API developers who do that should be prosecuted
If you consume an API the last thing you want to worry about is if 200 actually means ok or it is some another weird custom error format with error code in the body
@@bionic_batman No you don't seem to get separation of concerns. Application level errors are not http errors, at least not with an RPC oriented web API.
@@Rajdadaj no I get it and here it does not apply. You can separate concepts however you want but if you are developing an API, you should at least return 400 or 500 in case of any error.
Some error details can be forwarded in the body, sure, but at least don't return it as 200, it is almost always a bad practice to do so and it makes you want to bash your head against the keyboard when you are integrating with such clever, concept separated API
Im not a computer scientist. Im a software engineer. So, you can keep your stilly hypermedia definition. A restful service is a service that represents a noun and uses and http verb to represent the action performed on that noun (resource). Anything more doesnt buy us anything in a majority of applications.
Also, graphql is a constant nightmare at every company that I've seen use it. It is a massive failure.
i build APIs with only GET method without building POST endpoints, and use query params to represent the params passed in, and its simple and works well. just like how unpure function calls can return different results, HTTP GET idempotency doesnt really need to be adhered to
But then your request size is pretty heavily limited isn't it?
@@elijahbuscho7715 yes agree with you, I havent build any file upload endpoints yet, that's better suited with POST endpoint and formdata object
It's possible to use a wrench to hammer in a nail. We all tend to fall into to the "Shiny New Tool for Everything" trap. Remember what your dad told you: "Use the right tool for the job".

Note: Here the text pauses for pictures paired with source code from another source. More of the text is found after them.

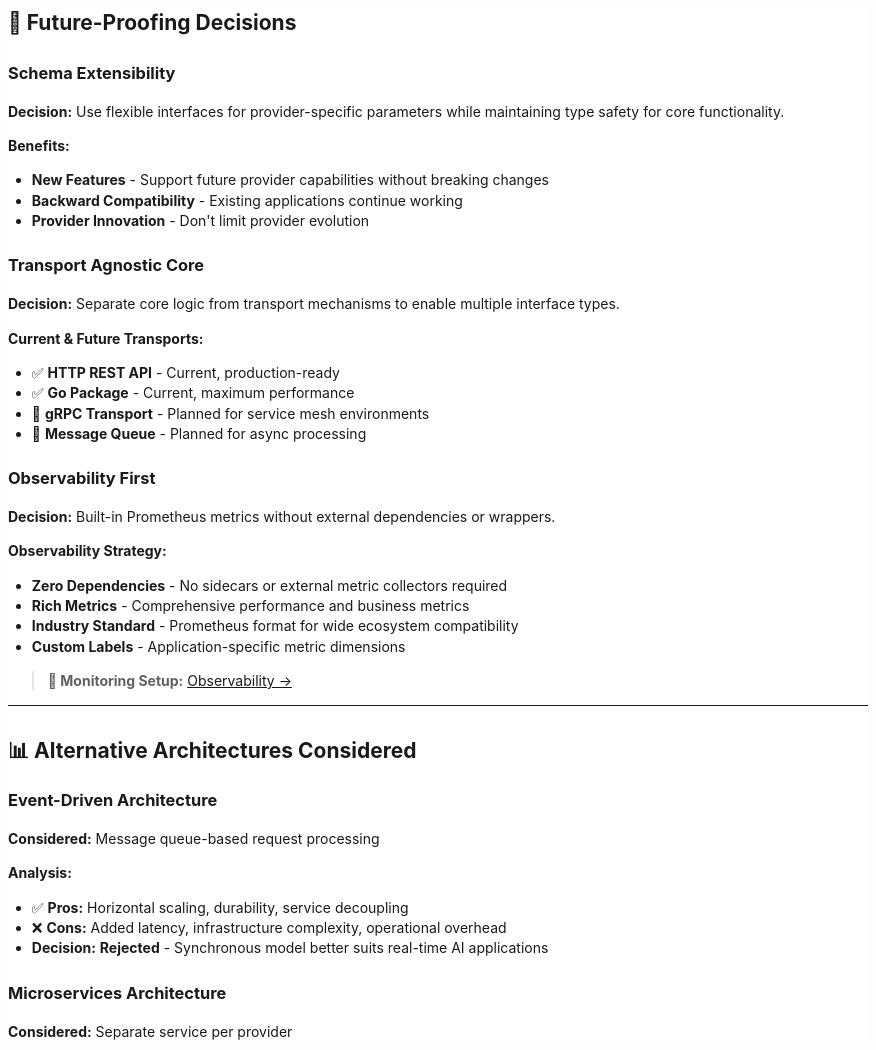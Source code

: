 
## 🚀 Future-Proofing Decisions

### **Schema Extensibility**

**Decision:** Use flexible interfaces for provider-specific parameters while maintaining type safety for core functionality.

**Benefits:**

- **New Features** - Support future provider capabilities without breaking changes
- **Backward Compatibility** - Existing applications continue working
- **Provider Innovation** - Don't limit provider evolution

### **Transport Agnostic Core**

**Decision:** Separate core logic from transport mechanisms to enable multiple interface types.

**Current & Future Transports:**

- ✅ **HTTP REST API** - Current, production-ready
- ✅ **Go Package** - Current, maximum performance
- 🔄 **gRPC Transport** - Planned for service mesh environments
- 🔄 **Message Queue** - Planned for async processing

### **Observability First**

**Decision:** Built-in Prometheus metrics without external dependencies or wrappers.

**Observability Strategy:**

- **Zero Dependencies** - No sidecars or external metric collectors required
- **Rich Metrics** - Comprehensive performance and business metrics
- **Industry Standard** - Prometheus format for wide ecosystem compatibility
- **Custom Labels** - Application-specific metric dimensions

> **📖 Monitoring Setup:** [Observability →](../usage/monitoring.md)

---

## 📊 Alternative Architectures Considered

### **Event-Driven Architecture**

**Considered:** Message queue-based request processing

**Analysis:**

- ✅ **Pros:** Horizontal scaling, durability, service decoupling
- ❌ **Cons:** Added latency, infrastructure complexity, operational overhead
- **Decision:** **Rejected** - Synchronous model better suits real-time AI applications

### **Microservices Architecture**

**Considered:** Separate service per provider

imo hypermedia in APIs is just bloat. If the API is well documented then the links are worthless and the consuming code probably doesn't care. The only thing they do is slow down the response time.
All very Gödelian ;-) You can't prove Rest within a Rest framework. It's like pure maths arguing with applied maths.
Imagine wearing a shirt from a megacorporate code forge that wants to make software into social media website & that requires an account to make upstream contributions to projects or even use search on code.
I'm gonna print this comment onto a shirt and wear that in my next video.
Martin Fowler should be put where he belongs, that is in the place of someone making money be telling and not doing. And in his statement on definition of REST - well he needs to spend more time in language arts where we learn that definitions change over time.
lol you sound like an old person saying the old movies are better
not to mention that his 'democratic republic' joke was very off and just sounded like virtue signaling to americans that think 'they have the true democracy and freedom', when in reality they are the same or even worse than those said countries.